MEDIA Inggris, Guardian, memuat tulisan analis politik Edward L Fox tentang Obama, Selasa (5/2) lalu. Berbeda dengan analisis politik lainnya, Fox menulis tentang sisi lain Presiden Amerika Serikat Barrack Obama. Kolumnis terkenal ini mengatakan bahwa karakter Obama tidak dipengaruhi oleh Hawaii, Chicago, atau Boston, tempat-tempat di mana Obama tumbuh. Bahkan, karakter itu tidak juga dipengaruhi oleh Kenya, tempat asal ayahnya. Karakter Obama kuat dipengaruhi oleh kebudayaan Jawa, Indonesia. What?

Tulisan Fox memang sangat menarik, khususnya buat kita warga Indonesia. Ia memulai analisisnya dengan menggambarkan suasana debat antara Presiden Obama versus Mitt Romney, pada kampanye pemilihan Presiden Amerika Serikat. Saat itu, Fox memperhatikan, bagaimana Obama menunjuk Mitt Romney dengan menggunakan ibu jari, bukan dengan telunjuk. Cara ini dianggap tidak biasa, namun bagi pengkaji budaya Indonesia, khususnya Jawa, menunjuk dengan jari adalah simbol penghormatan. Reporter BBC menggambarkan kejadian itu sebagai berikut:

"Yang tampil dalam tiga debat presiden adalah Romney, Obama, dan ibu jari Obama Pada debat itu, Presiden Obama sering menunjuk dengan ibu jari untuk menekankan point penting. Gerakan ini tak lazim dalam komunikasi normal. Mungkin, gerakan ini dilatih Obama untuk membuatnya lebih powerful. Sebab menunjuk dengan telunjuk bisa ditafsirkan kasar dan terlampau agresif.....” (selengkapnya bisa dibaca DI SINI)

Kata Fox, gerakan itu tak mungkin dipelajari khusus oleh orang nomor satu di Amerika tersebut. “Disadari atau tidak, ia telah mengungkapkan masa kecilnya di Indonesia, yang kental dipengaruhi Jawa, di mana menunjuk dengan telunjuk adalah sesuatu yang dianggap tidak sopan. Melihat dirinya menunjuk dnegan ibu jari, kian menguatkan sesuatu yang sudah lama saya duga sekian lama. Boleh jadi, Obama adalah keturunan Jawa pertama yang jadi Presiden Amerika,” katanya.

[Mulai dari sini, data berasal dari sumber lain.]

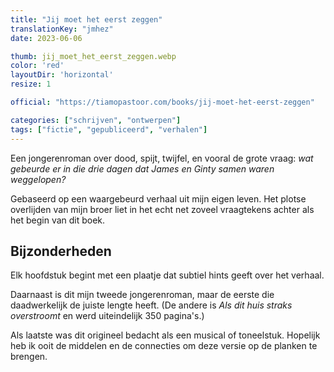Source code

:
 ```yaml
---
title: "Jij moet het eerst zeggen"
translationKey: "jmhez"
date: 2023-06-06

thumb: jij_moet_het_eerst_zeggen.webp
color: 'red'
layoutDir: 'horizontal'
resize: 1

official: "https://tiamopastoor.com/books/jij-moet-het-eerst-zeggen"

categories: ["schrijven", "ontwerpen"]
tags: ["fictie", "gepubliceerd", "verhalen"]
---
```


Een jongerenroman over dood, spijt, twijfel, en vooral de grote vraag: _wat gebeurde er in die drie dagen dat James en Ginty samen waren weggelopen?_

Gebaseerd op een waargebeurd verhaal uit mijn eigen leven. Het plotse overlijden van mijn broer liet in het echt net zoveel vraagtekens achter als het begin van dit boek.

## Bijzonderheden
Elk hoofdstuk begint met een plaatje dat subtiel hints geeft over het verhaal.

Daarnaast is dit mijn tweede jongerenroman, maar de eerste die daadwerkelijk de juiste lengte heeft. (De andere is _Als dit huis straks overstroomt_ en werd uiteindelijk 350 pagina's.)

Als laatste was dit origineel bedacht als een musical of toneelstuk. Hopelijk heb ik ooit de middelen en de connecties om deze versie op de planken te brengen.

tulisan Obama from Java di Guardian

Siapakah Edward L Fox? Menurut Guardian, ia aalah penulis dan jurnalis. Buku terbarunya adalah novel berjudul River Spirits: An Amazonian Fantasy yang terbit tahun 2012. Selain menulis untuk bberapa media, ia juga seorang blogger produktif yang menulis beragam topik. Yang menarik, saat melongok blognya, saya melihat gambar karikatur Obama, yang dibuat Richard Wilkinson, sedang mengenakan pakaian khas ala Sultan Yogyakarta. Dalam foto itu, ia sedang menengadah dan tersenyum.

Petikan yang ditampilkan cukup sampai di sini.